The case was raised by a claimant whose data had been processed by the Österreichische Post – the Austrian Postal Service – to determine political affinity for the purposes of targeted political advertising by mail. The processing was done without his consent and suggested that he had “a high degree of affinity” with Austria’s extreme right FPÖ party.

This caused the claimant “great upset”, who sought reparations for ‘non-material damage’ under the GDPR’s liability regime. The Austrian Supreme Court raised doubts about the extent of compensation rights for material and non-material damages and asked the European Court of Justice (ECJ) to rule on the matter.

Whether a natural person subject to GDPR infringement that caused non-material damage can claim compensation has been subject to heated debate – in comparable cases across member states, national courts have ruled differently on the matter.

Three necessary conditions

In a much-awaited decision, the ECJ ruled that “not every infringement of the GDPR gives rise, in itself, to a right of compensation”.

Instead, the Court pointed to three necessary conditions a claimant ought to meet to be conferred rights to compensation: that there was an infringement of GDPR, that the infringement resulted in material or non-material damages, and that a causal link can be established between the infringement and the subsequent damage.

“The CJEU [ECJ] is now saying: Without damage, no damage compensation,” Simon Assion, a lawyer and partner at the firm Bird & Bird, said on Twitter.

As such, the onus turns to defining what the non-material damage amounts to.

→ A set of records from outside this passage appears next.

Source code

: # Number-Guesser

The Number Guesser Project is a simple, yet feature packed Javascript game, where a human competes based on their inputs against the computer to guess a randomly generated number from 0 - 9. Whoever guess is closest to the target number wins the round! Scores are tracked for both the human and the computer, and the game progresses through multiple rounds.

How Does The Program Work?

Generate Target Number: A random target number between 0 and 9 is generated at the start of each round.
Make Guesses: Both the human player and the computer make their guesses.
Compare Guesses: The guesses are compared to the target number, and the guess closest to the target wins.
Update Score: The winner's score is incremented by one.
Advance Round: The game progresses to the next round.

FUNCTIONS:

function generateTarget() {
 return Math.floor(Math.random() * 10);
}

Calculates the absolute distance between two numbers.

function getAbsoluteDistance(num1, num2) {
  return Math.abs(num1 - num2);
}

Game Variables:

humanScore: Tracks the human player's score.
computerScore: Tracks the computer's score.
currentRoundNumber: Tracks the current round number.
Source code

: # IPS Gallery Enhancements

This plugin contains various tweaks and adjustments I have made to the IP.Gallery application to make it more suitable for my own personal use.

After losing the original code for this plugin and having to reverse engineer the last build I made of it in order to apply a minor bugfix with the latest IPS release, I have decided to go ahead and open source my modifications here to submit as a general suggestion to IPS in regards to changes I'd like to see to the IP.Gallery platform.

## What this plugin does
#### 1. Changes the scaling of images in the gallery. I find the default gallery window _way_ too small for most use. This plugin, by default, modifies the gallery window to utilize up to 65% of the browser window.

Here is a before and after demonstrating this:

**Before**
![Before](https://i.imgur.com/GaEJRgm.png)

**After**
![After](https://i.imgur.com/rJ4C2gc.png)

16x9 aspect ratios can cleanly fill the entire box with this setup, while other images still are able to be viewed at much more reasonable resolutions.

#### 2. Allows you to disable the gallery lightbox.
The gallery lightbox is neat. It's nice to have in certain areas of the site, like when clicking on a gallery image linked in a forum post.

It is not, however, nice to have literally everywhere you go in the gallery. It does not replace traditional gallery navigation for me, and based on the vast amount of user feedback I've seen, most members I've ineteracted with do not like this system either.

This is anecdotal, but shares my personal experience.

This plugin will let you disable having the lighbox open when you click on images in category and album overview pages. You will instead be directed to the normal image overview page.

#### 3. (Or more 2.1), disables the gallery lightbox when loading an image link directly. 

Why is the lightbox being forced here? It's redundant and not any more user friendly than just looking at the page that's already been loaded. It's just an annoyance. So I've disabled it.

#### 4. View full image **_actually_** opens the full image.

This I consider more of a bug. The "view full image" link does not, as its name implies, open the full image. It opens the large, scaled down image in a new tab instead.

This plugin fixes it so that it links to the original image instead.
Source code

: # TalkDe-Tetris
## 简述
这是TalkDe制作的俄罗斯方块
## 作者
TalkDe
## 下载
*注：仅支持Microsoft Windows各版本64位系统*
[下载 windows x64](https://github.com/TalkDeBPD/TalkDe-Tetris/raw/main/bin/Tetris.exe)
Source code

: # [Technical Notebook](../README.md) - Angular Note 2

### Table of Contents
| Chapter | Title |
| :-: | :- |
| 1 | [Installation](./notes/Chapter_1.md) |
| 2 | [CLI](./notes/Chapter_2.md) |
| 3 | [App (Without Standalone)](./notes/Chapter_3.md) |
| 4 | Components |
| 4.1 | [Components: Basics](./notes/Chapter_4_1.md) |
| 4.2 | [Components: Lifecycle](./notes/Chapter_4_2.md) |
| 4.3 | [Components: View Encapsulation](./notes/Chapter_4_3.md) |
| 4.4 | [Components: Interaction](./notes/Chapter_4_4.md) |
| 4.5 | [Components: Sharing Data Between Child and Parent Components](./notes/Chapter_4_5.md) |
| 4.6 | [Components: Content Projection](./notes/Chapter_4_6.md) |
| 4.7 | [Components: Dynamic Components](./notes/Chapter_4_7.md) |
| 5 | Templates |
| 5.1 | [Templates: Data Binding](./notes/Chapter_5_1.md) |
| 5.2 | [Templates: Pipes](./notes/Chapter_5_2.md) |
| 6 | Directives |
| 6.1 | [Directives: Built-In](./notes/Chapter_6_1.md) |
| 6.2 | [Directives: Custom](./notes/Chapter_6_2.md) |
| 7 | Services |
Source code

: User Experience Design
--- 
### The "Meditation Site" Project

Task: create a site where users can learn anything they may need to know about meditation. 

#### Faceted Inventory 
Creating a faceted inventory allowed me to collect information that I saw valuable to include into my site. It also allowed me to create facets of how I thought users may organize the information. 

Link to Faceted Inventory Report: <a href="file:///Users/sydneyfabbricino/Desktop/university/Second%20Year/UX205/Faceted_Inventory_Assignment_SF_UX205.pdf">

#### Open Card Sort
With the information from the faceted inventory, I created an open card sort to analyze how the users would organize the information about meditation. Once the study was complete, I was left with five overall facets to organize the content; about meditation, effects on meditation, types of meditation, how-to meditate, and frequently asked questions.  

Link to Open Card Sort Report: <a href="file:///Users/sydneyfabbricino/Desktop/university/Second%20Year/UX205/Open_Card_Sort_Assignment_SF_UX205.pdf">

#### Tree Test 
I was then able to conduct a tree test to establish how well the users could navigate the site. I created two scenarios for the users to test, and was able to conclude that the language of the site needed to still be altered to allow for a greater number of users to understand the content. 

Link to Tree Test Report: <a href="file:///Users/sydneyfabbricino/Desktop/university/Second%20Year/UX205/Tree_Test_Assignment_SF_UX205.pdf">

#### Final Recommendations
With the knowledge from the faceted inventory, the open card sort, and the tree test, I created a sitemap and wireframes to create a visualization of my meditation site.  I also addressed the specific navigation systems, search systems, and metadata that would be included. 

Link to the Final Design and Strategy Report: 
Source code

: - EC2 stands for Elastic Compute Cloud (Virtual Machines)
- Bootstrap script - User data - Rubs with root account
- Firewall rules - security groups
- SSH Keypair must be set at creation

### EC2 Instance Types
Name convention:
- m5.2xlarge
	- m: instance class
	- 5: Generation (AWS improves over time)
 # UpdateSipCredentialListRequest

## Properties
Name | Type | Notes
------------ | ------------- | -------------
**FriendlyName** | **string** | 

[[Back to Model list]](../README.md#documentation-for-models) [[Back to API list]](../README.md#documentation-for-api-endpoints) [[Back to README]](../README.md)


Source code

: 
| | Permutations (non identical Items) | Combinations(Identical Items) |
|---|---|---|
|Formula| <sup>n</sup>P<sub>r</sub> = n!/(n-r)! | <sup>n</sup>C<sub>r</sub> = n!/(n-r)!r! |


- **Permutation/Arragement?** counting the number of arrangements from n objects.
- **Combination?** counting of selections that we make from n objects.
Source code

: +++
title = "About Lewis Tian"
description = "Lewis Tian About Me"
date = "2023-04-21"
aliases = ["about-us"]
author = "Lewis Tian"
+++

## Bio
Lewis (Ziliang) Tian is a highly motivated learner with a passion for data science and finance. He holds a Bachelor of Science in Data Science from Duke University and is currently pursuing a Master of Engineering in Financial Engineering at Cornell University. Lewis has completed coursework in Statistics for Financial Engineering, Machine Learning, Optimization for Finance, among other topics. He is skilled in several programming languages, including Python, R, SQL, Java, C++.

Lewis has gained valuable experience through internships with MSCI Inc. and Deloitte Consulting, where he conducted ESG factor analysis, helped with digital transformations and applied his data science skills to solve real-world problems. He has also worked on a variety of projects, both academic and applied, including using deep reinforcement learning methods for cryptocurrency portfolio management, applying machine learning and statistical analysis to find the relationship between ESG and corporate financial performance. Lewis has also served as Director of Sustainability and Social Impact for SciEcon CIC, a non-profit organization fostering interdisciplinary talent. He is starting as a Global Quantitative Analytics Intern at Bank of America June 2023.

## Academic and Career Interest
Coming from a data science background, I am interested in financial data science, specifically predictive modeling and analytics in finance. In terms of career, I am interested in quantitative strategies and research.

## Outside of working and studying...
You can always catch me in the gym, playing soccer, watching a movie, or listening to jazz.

‘Threshold of seriousness’ done away with

In trying to determine non-material damage, the ECJ chose not to follow the Advocate General’s opinion, published in October last year, which called for a ‘threshold of seriousness’ above which non-material damages could be conferred compensation.

The opinion had raised concerns at the time that a non-material damage threshold, such as stress or mental health deterioration, could be particularly complex to determine in practice and so may infringe claimants’ rights under GDPR.

Some non-material harm would have been deemed “genuine”, while others would have been dismissed on some arbitrary grounds, Ursula Pachl, Deputy Director General at the European Consumer Organisation, told EURACTIV.

Instead, the Court ruled that the right to compensation is not limited to non-material damage that reaches a certain threshold of seriousness.

It further warned that any threshold would, in practice, have been liable to “fluctuate according to the assessment of the courts seized”.

“This means that consumers seeking compensation for GDPR breaches can do so without proving that a specific threshold for the ‘seriousness’ of the harm is met,” Pachl added.

Back to national courts

When it comes to determining the rules governing the assessment of the damages, the Court established that it would be down to each national court “to prescribe the detailed rules” that determine the extent of the compensation, assuming the three necessary conditions are met.

This makes for an “extremely prudent” decision, Gianclaudio Malgieri, a scholar at Leiden University and co-director of the Brussels Privacy Hub, told EURACTIV.

More cases are likely to reach the ECJ then, he said, due to the sheer complexity of defining what non-material damage amounts to.

“How should we quantify an emotional distress resulting from the breach of a fundamental right?” Malgieri questioned, suggesting referring to ‘population surveys’ to get a better sense of citizens’ comprehension of emotional distress.

In other words, this decision frustrates lawyers who are sent back to their starting point.

For Assion, the “elephant in the room” of this ruling is the potential of scaling up compensation for damages to a mass level through class actions.

“Take, for example, a social network or large telecom service provider with a multi-million customer base. If each customer has a damage of 10 euros, then the compensation can reach large quantities.”

According to Robert Bateman, a data protection expert, the ruling might lead to so-called ‘forum-shopping’, where companies choose the jurisdiction they get established in on grounds of how stringent national courts are in assessing non-material damages.